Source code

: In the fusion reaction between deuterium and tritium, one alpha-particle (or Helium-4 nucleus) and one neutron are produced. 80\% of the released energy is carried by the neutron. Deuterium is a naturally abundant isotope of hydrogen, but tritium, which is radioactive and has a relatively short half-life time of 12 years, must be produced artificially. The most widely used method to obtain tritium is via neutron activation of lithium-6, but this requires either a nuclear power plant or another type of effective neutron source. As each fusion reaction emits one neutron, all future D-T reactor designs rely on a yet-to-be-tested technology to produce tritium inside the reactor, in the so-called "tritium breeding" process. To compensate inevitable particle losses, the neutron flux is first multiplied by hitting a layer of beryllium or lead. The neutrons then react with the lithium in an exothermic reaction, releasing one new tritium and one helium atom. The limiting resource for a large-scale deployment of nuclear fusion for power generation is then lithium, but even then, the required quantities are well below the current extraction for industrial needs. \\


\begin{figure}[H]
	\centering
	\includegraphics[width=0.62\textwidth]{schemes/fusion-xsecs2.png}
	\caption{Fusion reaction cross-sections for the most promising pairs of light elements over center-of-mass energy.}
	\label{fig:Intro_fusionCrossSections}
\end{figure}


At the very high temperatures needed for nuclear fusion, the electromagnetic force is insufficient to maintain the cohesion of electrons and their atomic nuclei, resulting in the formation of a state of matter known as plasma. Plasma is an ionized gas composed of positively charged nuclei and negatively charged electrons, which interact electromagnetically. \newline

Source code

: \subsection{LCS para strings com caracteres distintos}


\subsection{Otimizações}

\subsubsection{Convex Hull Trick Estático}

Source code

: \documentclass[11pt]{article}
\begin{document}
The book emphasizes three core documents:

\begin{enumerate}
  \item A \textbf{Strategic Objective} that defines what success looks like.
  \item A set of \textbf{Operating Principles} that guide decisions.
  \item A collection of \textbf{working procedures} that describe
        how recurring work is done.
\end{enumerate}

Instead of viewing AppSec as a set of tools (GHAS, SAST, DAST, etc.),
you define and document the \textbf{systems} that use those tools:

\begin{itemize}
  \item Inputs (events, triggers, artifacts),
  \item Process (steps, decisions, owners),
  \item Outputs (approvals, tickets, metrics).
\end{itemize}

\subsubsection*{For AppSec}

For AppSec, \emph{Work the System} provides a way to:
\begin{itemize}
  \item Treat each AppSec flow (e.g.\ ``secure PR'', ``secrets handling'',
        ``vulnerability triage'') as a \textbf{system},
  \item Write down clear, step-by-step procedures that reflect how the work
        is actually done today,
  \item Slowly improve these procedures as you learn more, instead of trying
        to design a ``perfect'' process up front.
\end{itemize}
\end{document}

----

How to complete this task: Give the complete listing a second time, exactly as it reads.

Written reply:
Source code

: In the fusion reaction between deuterium and tritium, one alpha-particle (or Helium-4 nucleus) and one neutron are produced. 80\% of the released energy is carried by the neutron. Deuterium is a naturally abundant isotope of hydrogen, but tritium, which is radioactive and has a relatively short half-life time of 12 years, must be produced artificially. The most widely used method to obtain tritium is via neutron activation of lithium-6, but this requires either a nuclear power plant or another type of effective neutron source. As each fusion reaction emits one neutron, all future D-T reactor designs rely on a yet-to-be-tested technology to produce tritium inside the reactor, in the so-called "tritium breeding" process. To compensate inevitable particle losses, the neutron flux is first multiplied by hitting a layer of beryllium or lead. The neutrons then react with the lithium in an exothermic reaction, releasing one new tritium and one helium atom. The limiting resource for a large-scale deployment of nuclear fusion for power generation is then lithium, but even then, the required quantities are well below the current extraction for industrial needs. \\


\begin{figure}[H]
	\centering
	\includegraphics[width=0.62\textwidth]{schemes/fusion-xsecs2.png}
	\caption{Fusion reaction cross-sections for the most promising pairs of light elements over center-of-mass energy.}
	\label{fig:Intro_fusionCrossSections}
\end{figure}


At the very high temperatures needed for nuclear fusion, the electromagnetic force is insufficient to maintain the cohesion of electrons and their atomic nuclei, resulting in the formation of a state of matter known as plasma. Plasma is an ionized gas composed of positively charged nuclei and negatively charged electrons, which interact electromagnetically. \newline

Source code

: \subsection{LCS para strings com caracteres distintos}


\subsection{Otimizações}

\subsubsection{Convex Hull Trick Estático}

Source code

: \documentclass[11pt]{article}
\begin{document}
The book emphasizes three core documents:

\begin{enumerate}
  \item A \textbf{Strategic Objective} that defines what success looks like.
  \item A set of \textbf{Operating Principles} that guide decisions.
  \item A collection of \textbf{working procedures} that describe
        how recurring work is done.
\end{enumerate}

Instead of viewing AppSec as a set of tools (GHAS, SAST, DAST, etc.),
you define and document the \textbf{systems} that use those tools:

\begin{itemize}
  \item Inputs (events, triggers, artifacts),
  \item Process (steps, decisions, owners),
  \item Outputs (approvals, tickets, metrics).
\end{itemize}

\subsubsection*{For AppSec}

For AppSec, \emph{Work the System} provides a way to:
\begin{itemize}
  \item Treat each AppSec flow (e.g.\ ``secure PR'', ``secrets handling'',
        ``vulnerability triage'') as a \textbf{system},
  \item Write down clear, step-by-step procedures that reflect how the work
        is actually done today,
  \item Slowly improve these procedures as you learn more, instead of trying
        to design a ``perfect'' process up front.
\end{itemize}
\end{document}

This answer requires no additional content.